Zo kunnen en hoeven we niet te volstaan met de bijbel, maar valt Gods Woord ook te beluisteren in de antwoorden van mensen, in kerk, belijdenis, prediking, liederen en gebeden, op dat tot hen gesproken Woord van God. Maar ook in de wijdere zin, ver buiten de kerkelijke en christelijke actieradius, mogen we ermee rekenen dat Gods Woord weerklank vindt- en zo en daar tot ons komt!
Het zal betekenen dat we met open ogen en open oren in de wereld staan, omdat de God die we uit de Schriften kennen zich niet onbetuigd laat in de mensenwereld en zelfs in de buitenmenselijke wereld van natuur en kosmos.
(Vergl. Gezang 497: 4 uit het Liedboek: 'Laat dan mijn hart U toebehoren/en laat mij door de wereld gaan/met open ogen, open oren/om al uw tekens te verstaan...')

Christus is het Woord van God.
Wat het Woord van God tot ons en onze wereld gesproken, naar ons uitgegaan, inhoudt, lezen we af uit de gestalte van Jezus Christus. We horen dat het duidelijks in het 'vleesgeworden Woord' (Joh. 1: 14).
Daarbij kunnen we vragen: hoezo is Jezus het Woord van God? Nu, doordat hij het Woord van God, opklinkend vanuit Mozes en de profeten, horend doet, uitlegt, exegetiseert in de daad van zijn bestaan, in zijn levensweg. Zó het Woord van God, zoals dat tot hem komt door Mozes en de profeten, daadwerkelijk horend spreekt hij het, ja, is hij het.
Het geldt analoog ook voor Jezus' volgelingen: het Woord horend en gehoorzamend, Hem volgend, spréken ze het ook, getuigen ze van Hem.
We zijn sprekers als hoorders, voorgangers als volgelingen, leraren als leerlingen, apostelen als discipelen, actieven als gevoeligen voor het woord van de A(a)nder.
De kerk is primair een luister-en leerschool en de bijbel is daarbij het lesmateriaal.
Ze bevat 'luisteroefeningen', leestrainingen, om te leren horen en te onderscheiden waar het hier en nu, voor ons en onze tijd, op aankomt.

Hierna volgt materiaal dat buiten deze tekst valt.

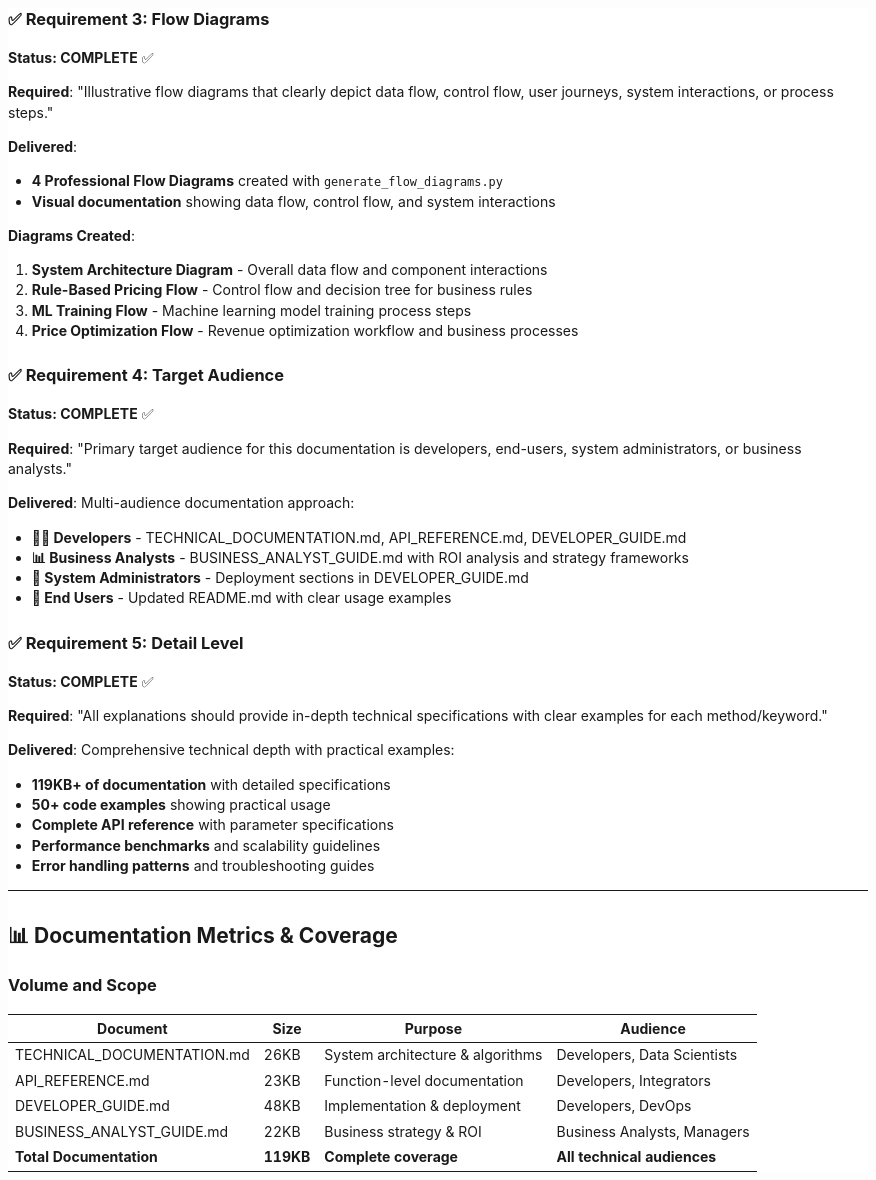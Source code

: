 ### ✅ Requirement 3: Flow Diagrams
**Status: COMPLETE** ✅

**Required**: "Illustrative flow diagrams that clearly depict data flow, control flow, user journeys, system interactions, or process steps."

**Delivered**:
- **4 Professional Flow Diagrams** created with `generate_flow_diagrams.py`
- **Visual documentation** showing data flow, control flow, and system interactions

**Diagrams Created**:
1. **System Architecture Diagram** - Overall data flow and component interactions
2. **Rule-Based Pricing Flow** - Control flow and decision tree for business rules
3. **ML Training Flow** - Machine learning model training process steps
4. **Price Optimization Flow** - Revenue optimization workflow and business processes

### ✅ Requirement 4: Target Audience
**Status: COMPLETE** ✅

**Required**: "Primary target audience for this documentation is developers, end-users, system administrators, or business analysts."

**Delivered**: Multi-audience documentation approach:
- **👨‍💻 Developers** - TECHNICAL_DOCUMENTATION.md, API_REFERENCE.md, DEVELOPER_GUIDE.md
- **📊 Business Analysts** - BUSINESS_ANALYST_GUIDE.md with ROI analysis and strategy frameworks
- **🔧 System Administrators** - Deployment sections in DEVELOPER_GUIDE.md
- **👥 End Users** - Updated README.md with clear usage examples

### ✅ Requirement 5: Detail Level
**Status: COMPLETE** ✅

**Required**: "All explanations should provide in-depth technical specifications with clear examples for each method/keyword."

**Delivered**: Comprehensive technical depth with practical examples:
- **119KB+ of documentation** with detailed specifications
- **50+ code examples** showing practical usage
- **Complete API reference** with parameter specifications
- **Performance benchmarks** and scalability guidelines
- **Error handling patterns** and troubleshooting guides

---

## 📊 Documentation Metrics & Coverage

### Volume and Scope
| Document | Size | Purpose | Audience |
|----------|------|---------|----------|
| TECHNICAL_DOCUMENTATION.md | 26KB | System architecture & algorithms | Developers, Data Scientists |
| API_REFERENCE.md | 23KB | Function-level documentation | Developers, Integrators |
| DEVELOPER_GUIDE.md | 48KB | Implementation & deployment | Developers, DevOps |
| BUSINESS_ANALYST_GUIDE.md | 22KB | Business strategy & ROI | Business Analysts, Managers |
| **Total Documentation** | **119KB** | **Complete coverage** | **All technical audiences** |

Christus is daarbij het beslissende en diepste Woord van God naar ons uitgegaan. Van Hem uit lezen en horen we de Schriften, vanuit onze vrijheid in Christus.
Wordt daarmee met name het Oude Testament (Wet en profeten) niet overbodig? Nee, want de Wet wordt in Hem vervuld (zegt het N.T.) Niet afgeschaft, maar wet en profeten worden in Christus ten volle van kracht!
Dat zal betekenen dat we in de kerk de lezing van de Wet hernemen, opnieuw, nog eens lezen. Dus: vanuit het einde, de strekking, de vervulling. We zijn daarin niet meer onderworpen aan de letter, hoe zeer we ook de Schriften in hun woordelijkheid eerbiedigen en dus niet naar onze hand zetten. We blijven ze respecteren als woorden tegenover ons, die ons interrumperen, te denken geven, vragen stellen, wegen wijzen, waar we geen wegen zien. Ook: ons oordelen, kritiseren in onze eigenmachtigheid, eigenwijsheid, eigendunkelijkheid.
Kortom: we worden erdoor aangesproken, onderbroken in onze vanzelfsprekende waarheden, geschokt in onze zekerheden, maar dit alles als door Christus bevrijde en geliefde mensen.
Die vrijheid zal inhouden dat we zelf ook vragen stellen aan de Schrift. We moeten de schriftwoorden zelfs uitleggen om te verstaan wat er tot ons in gezegd wordt, wat ons erin op het hart wordt gebonden als Gods Woord en gebod tot ons en in onze tijd.
Daar is de kerk gedurig mee bezig om zo 'te onderkennen wat de wil van God is...'
(Rom. 12:2), de weg die we gaan moeten. Een opgave van wereldhistorisch belang.